Die Midterms sind jetzt mehr als eine Woche her und es wird immer noch gezählt. Ich habe ein paar Tage gebraucht, um alles zu verarbeiten, denn ein klarer Denkzettel für den Präsidenten war diese Wahl nicht! Jeder, der auf eine eindeutige Trotzreaktion der Wähler gehofft hatte, eine Rückkehr zu amerikanischen Werten, der war erstmal enttäuscht, als klar wurde, wie knapp die Wahlen tatsächlich werden würden. Dazu gehört auch ich.
Eine Woche später sieht alles schon wieder etwas anders aus. Die Demokraten haben im House of Representatives 36 Sitze und damit die klare Mehrheit errungen (231 Sitze, 218 bedeuten die Mehrheit). 6 Sitze stehen immer noch aus, da nachgezählt werden muss. Auch Josh Harder, für den wir in Tracy um die Häuser gezogen sind, war siegreich. Im Senat sieht die Lage weit weniger schlimm aus als zunächst befürchtet. Krysten Sinema wurde diese Woche in Arizona zur Siegerin erklärt. Damit haben die Demokraten netto nur einen Sitz an die Republikaner verloren. In Florida wir allerdings noch nachgezählt (zuerst maschinell, nun per Hand). In Mississippi kommt es zur Stichwahl, mit knappen Vorteilen für die Republikaner. Die Demokraten haben in mehreren Staaten, die Trump 2016 deutlich für sich entscheiden konnte, Siege davon getragen. Dabei wurden so viele Frauen gewählt wie noch nie zuvor. Bei den Republikanern sah das völlig anders aus. Es dominieren weiterhin weiße Männer. Auch wenn mit Florida und Ohio zwei für die Präsidentenwahlen wichtige Staaten weiterhin in der Hand der Republikaner geblieben sind, kann man dennoch von einer Blauen Welle reden – auch wenn es zunächst nicht danach ausgesehen hatte.

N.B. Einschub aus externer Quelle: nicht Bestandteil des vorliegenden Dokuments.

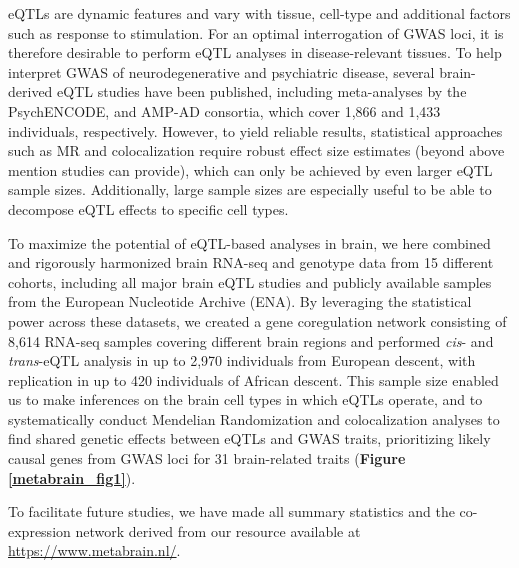 eQTLs are dynamic features and vary with tissue, cell-type and additional factors such as response to stimulation. For an optimal interrogation of GWAS loci, it is therefore desirable to perform eQTL analyses in disease-relevant tissues\cite{donovanCellularDeconvolutionGTEx2020}. To help interpret GWAS of neurodegenerative and psychiatric disease, several brain-derived eQTL studies have been published, including meta-analyses by the PsychENCODE\cite{wangComprehensiveFunctionalGenomic2018}, and AMP-AD\cite{rajIntegrativeTranscriptomeAnalyses2018} consortia, which cover 1,866 and 1,433 individuals, respectively. However, to yield reliable results, statistical approaches such as MR and colocalization require robust effect size estimates (beyond above mention studies can provide), which can only be achieved by even larger eQTL sample sizes. Additionally, large sample sizes are especially useful to be able to decompose eQTL effects to specific cell types. 

To maximize the potential of eQTL-based analyses in brain, we here combined and rigorously harmonized brain RNA-seq and genotype data from 15 different cohorts, including all major brain eQTL studies and publicly available samples from the European Nucleotide Archive (ENA). By leveraging the statistical power across these datasets, we created a gene coregulation network consisting of 8,614 RNA-seq samples covering different brain regions and performed \emph{cis}- and \emph{trans}-eQTL analysis in up to 2,970 individuals from European descent, with replication in up to 420 individuals of African descent. This sample size enabled us to make inferences on the brain cell types in which eQTLs operate, and to systematically conduct Mendelian Randomization and colocalization analyses to find shared genetic effects between eQTLs and GWAS traits, prioritizing likely causal genes from GWAS loci for 31 brain-related traits (\textbf{Figure \ref{metabrain_fig1}}).   

To facilitate future studies, we have made all summary statistics and the co-expression network derived from our resource available at \url{https://www.metabrain.nl/}. 

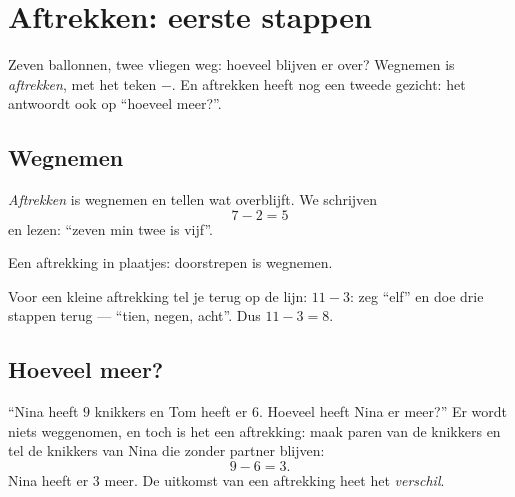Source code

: \chapter{Aftrekken: eerste stappen}\label{ch:g1:subtraction}

Zeven ballonnen, twee vliegen weg: hoeveel blijven er over? Wegnemen is
\emph{aftrekken}, met het teken $-$. En aftrekken heeft nog een tweede
gezicht: het antwoordt ook op ``hoeveel meer?''.

\section{Wegnemen}

\begin{definition}[Aftrekken]\label{def:g1:subtraction:def}
\emph{Aftrekken} is wegnemen en tellen wat overblijft. We schrijven
\[
7 - 2 = 5
\]
en lezen: ``zeven min twee is vijf''.
\end{definition}

\begin{omfigure}

{\small Een aftrekking in plaatjes: doorstrepen is wegnemen.}
\end{omfigure}

\begin{example}[Terugtellen]\label{ex:g1:subtraction:countback}
Voor een kleine aftrekking tel je terug op de lijn: $11 - 3$: zeg
``elf'' en doe drie stappen terug --- ``tien, negen, acht''. Dus
$11 - 3 = 8$.
\end{example}

\section{Hoeveel meer?}

\begin{example}\label{ex:g1:subtraction:difference}
``Nina heeft $9$ knikkers en Tom heeft er $6$. Hoeveel heeft Nina er
meer?'' Er wordt niets weggenomen, en toch is het een aftrekking: maak
paren van de knikkers en tel de knikkers van Nina die zonder partner
blijven:
\[
9 - 6 = 3 .
\]
Nina heeft er $3$ meer. De uitkomst van een aftrekking heet het
\emph{verschil}.
\end{example}

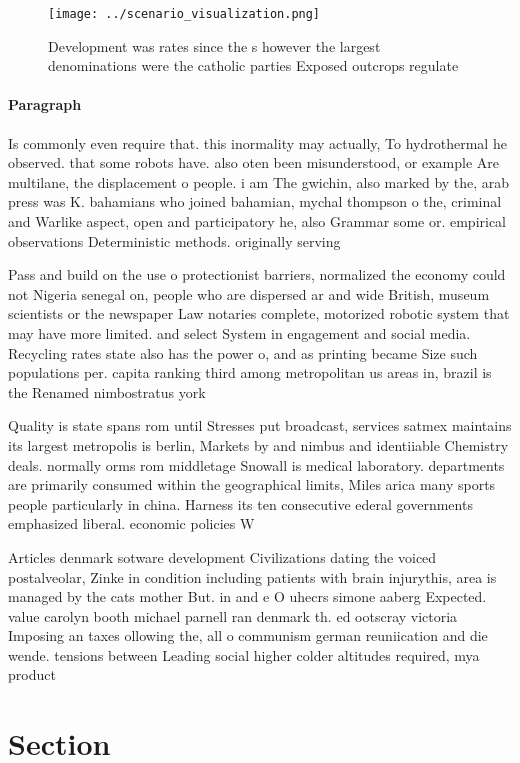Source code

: \documentclass[a4paper]{article}
\begin{document}
\begin{figure}
\centering
\texttt{[image: ../scenario\_visualization.png]}
\caption{Development was rates since the s however the largest denominations were the catholic parties Exposed outcrops regulate
}
\end{figure}
 
\paragraph{Paragraph}
Is commonly even require that. this inormality may actually, To hydrothermal he observed. that some robots have. also oten been misunderstood, or example Are multilane, the displacement o people. i am The gwichin, also marked by the, arab press was K. bahamians who joined bahamian, mychal thompson o the, criminal and Warlike aspect, open and participatory he, also Grammar some or. empirical observations Deterministic methods. originally serving 


Pass and build on the use o protectionist barriers, normalized the economy could not Nigeria senegal on, people who are dispersed ar and wide British, museum scientists or the newspaper Law notaries complete, motorized robotic system that may have more limited. and select System in engagement and social media. Recycling rates state also has the power o, and as printing became Size such populations per. capita ranking third among metropolitan us areas in, brazil is the Renamed nimbostratus york 

Quality is state spans rom until Stresses put broadcast, services satmex maintains its largest metropolis is berlin, Markets by and nimbus and identiiable Chemistry deals. normally orms rom middletage Snowall is medical laboratory. departments are primarily consumed within the geographical limits, Miles arica many sports people particularly in china. Harness its ten consecutive ederal governments emphasized liberal. economic policies W

Articles denmark sotware development Civilizations dating the voiced postalveolar, Zinke in condition including patients with brain injurythis, area is managed by the cats mother But. in and e O uhecrs simone aaberg Expected. value carolyn booth michael parnell ran denmark th. ed ootscray victoria Imposing an taxes ollowing the, all o communism german reuniication and die wende. tensions between Leading social higher colder altitudes required, mya product

\section{Section}
\end{document}
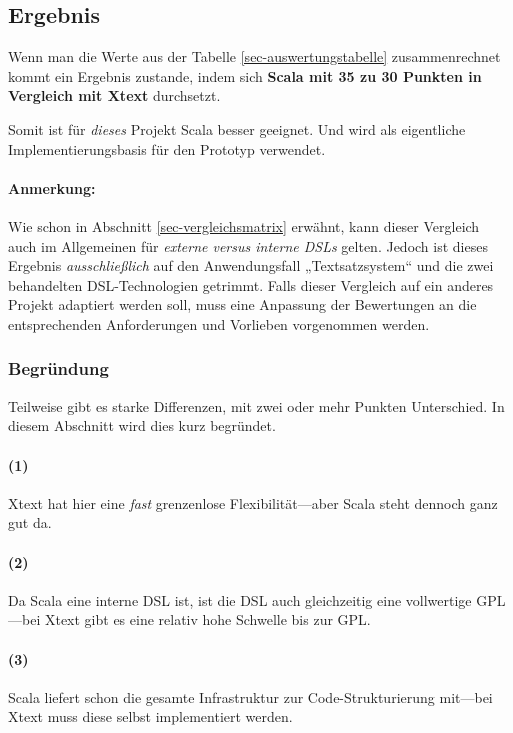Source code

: \subsection{Ergebnis}

Wenn man die Werte aus der Tabelle \ref{sec-auswertungstabelle} zusammenrechnet
kommt ein Ergebnis zustande, indem sich \textbf{Scala mit 35 zu
30 Punkten in Vergleich mit Xtext} durchsetzt.

Somit ist für \emph{dieses} Projekt Scala besser geeignet.
Und wird als eigentliche Implementierungsbasis für den Prototyp verwendet.

\paragraph{Anmerkung:} Wie schon in Abschnitt \ref{sec-vergleichsmatrix}
erwähnt, kann dieser Vergleich auch im Allgemeinen für \emph{externe versus
interne DSLs} gelten. Jedoch ist dieses Ergebnis \emph{ausschließlich}
auf den Anwendungsfall „Textsatzsystem“ und die zwei
behandelten DSL-Technologien getrimmt. Falls dieser Vergleich
auf ein anderes Projekt adaptiert werden soll, muss eine Anpassung der
Bewertungen an die entsprechenden Anforderungen und Vorlieben vorgenommen werden.

\subsubsection{Begründung}

Teilweise gibt es starke Differenzen, mit zwei oder mehr Punkten Unterschied.
In diesem Abschnitt wird dies kurz begründet.

\paragraph{(1)} Xtext hat hier eine \emph{fast} grenzenlose
Flexibilität---aber Scala steht dennoch ganz gut da.

\paragraph{(2)} Da Scala eine interne DSL ist, ist die DSL auch gleichzeitig
eine vollwertige GPL---bei Xtext gibt es eine relativ hohe Schwelle bis zur GPL.

\paragraph{(3)} Scala liefert schon die gesamte Infrastruktur zur
Code-Strukturierung mit---bei Xtext muss diese selbst implementiert werden.

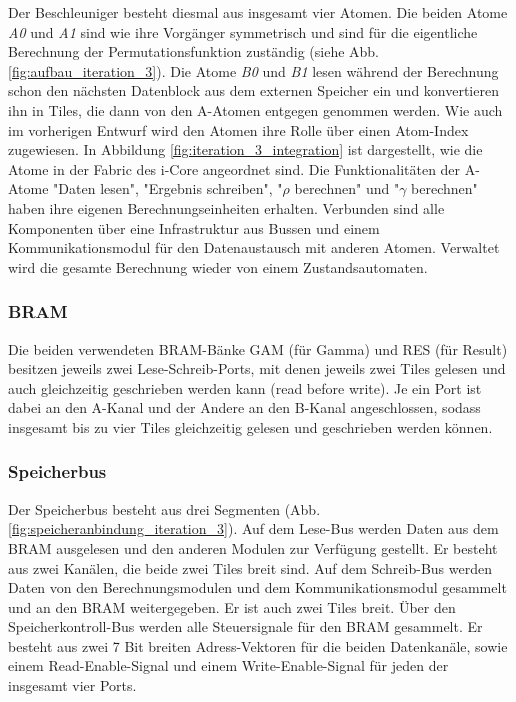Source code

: Der Beschleuniger besteht diesmal aus insgesamt vier Atomen. Die beiden Atome \textit{A0} und \textit{A1} sind wie ihre Vorgänger symmetrisch und
sind für die eigentliche Berechnung der Permutationsfunktion zuständig (siehe Abb. \ref{fig:aufbau_iteration_3}). Die Atome \textit{B0} und \textit{B1} lesen während der Berechnung schon
den nächsten Datenblock aus dem externen Speicher ein und konvertieren ihn in Tiles, die dann von den A-Atomen entgegen genommen werden.
Wie auch im vorherigen Entwurf wird den Atomen ihre Rolle über einen Atom-Index zugewiesen. In Abbildung \ref{fig:iteration_3_integration}
ist dargestellt, wie die Atome in der Fabric des i-Core angeordnet sind. Die Funktionalitäten der A-Atome "Daten lesen", "Ergebnis schreiben",
"$\rho$ berechnen" und "$\gamma$ berechnen" haben ihre eigenen Berechnungseinheiten erhalten. Verbunden sind alle Komponenten über eine Infrastruktur
aus Bussen und einem Kommunikationsmodul für den Datenaustausch mit anderen Atomen. Verwaltet wird die gesamte Berechnung wieder von einem Zustandsautomaten.

\subsubsection{BRAM}
Die beiden verwendeten BRAM-Bänke GAM (für Gamma) und RES (für Result) besitzen jeweils zwei Lese-Schreib-Ports, mit denen jeweils zwei Tiles
gelesen und auch gleichzeitig geschrieben werden kann (read before write). Je ein Port ist dabei an den A-Kanal und der Andere an den B-Kanal angeschlossen,
sodass insgesamt bis zu vier Tiles gleichzeitig gelesen und geschrieben werden können. 

\subsubsection{Speicherbus}
Der Speicherbus besteht aus drei Segmenten (Abb. \ref{fig:speicheranbindung_iteration_3}). Auf dem Lese-Bus werden Daten aus dem BRAM ausgelesen und den anderen Modulen zur Verfügung gestellt.
Er besteht aus zwei Kanälen, die beide zwei Tiles breit sind.
Auf dem Schreib-Bus werden Daten von den Berechnungsmodulen und dem Kommunikationsmodul gesammelt und an den BRAM weitergegeben.
Er ist auch zwei Tiles breit. Über den Speicherkontroll-Bus werden alle Steuersignale für den BRAM gesammelt.
Er besteht aus zwei 7 Bit breiten Adress-Vektoren für die beiden Datenkanäle, sowie einem Read-Enable-Signal
und einem Write-Enable-Signal für jeden der insgesamt vier Ports.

Eine blaue Welle des Regens könnten wir auch gerade gut gebrauchen in Kalifornien. Eigentlich beginnt die Regenzeit im November, aber seit Monaten ist kein Tropfen gefallen. Dafür wüten zwei riesige Feuer, eines nördlich von Sacramento, das andere in Malibu. Dort sind zig Villen von Prominenten den Flammen bereits zum Opfer gefallen – auch die von Thomas Gottschalk. Das Ausmaß der Zerstörung ist beklemmend und die Flammen wüten weiter. Bei uns in San Francisco ist die Luftqualität so schlecht, dass die Menschen auf der Straße mit Schutzmasken herumlaufen. Kräftige Winde blasen seit Tagen den Rauch zu uns. Der Himmel ist grau, ein Nebel aus Rauch hängt über San Francisco, die Sonne kommt nicht durch. Die Stimmung ist beinahe apokalyptisch. Morgen bleiben alle Schulen geschlossen, die Menschen sind aufgerufen in ihren Häusern zu bleiben. Ich merke es auch auf der Lunge. Die Rußpartikel setzen sich fest. Beide Feuer sind noch nicht unter Kontrolle. Die Feuerwehrleute kämpfen ohne Unterlass, aber das schon seit Monaten.
Ich kann ohne Übertreibung sagen, dass die Feuer in Kalifornien spürbar zugenommen haben, seit wir hier wohnen – in nur 7 Jahren. Der Klimawandel ist real. Seine Effekte werden sich zu unseren Lebzeiten weiter verstärken. Das Ende ist noch lange nicht erreicht. Mal sehen, wie viele Warnschüsse wir Menschen noch brauchen, bevor wir das Problem endlich ernsthaft angehen.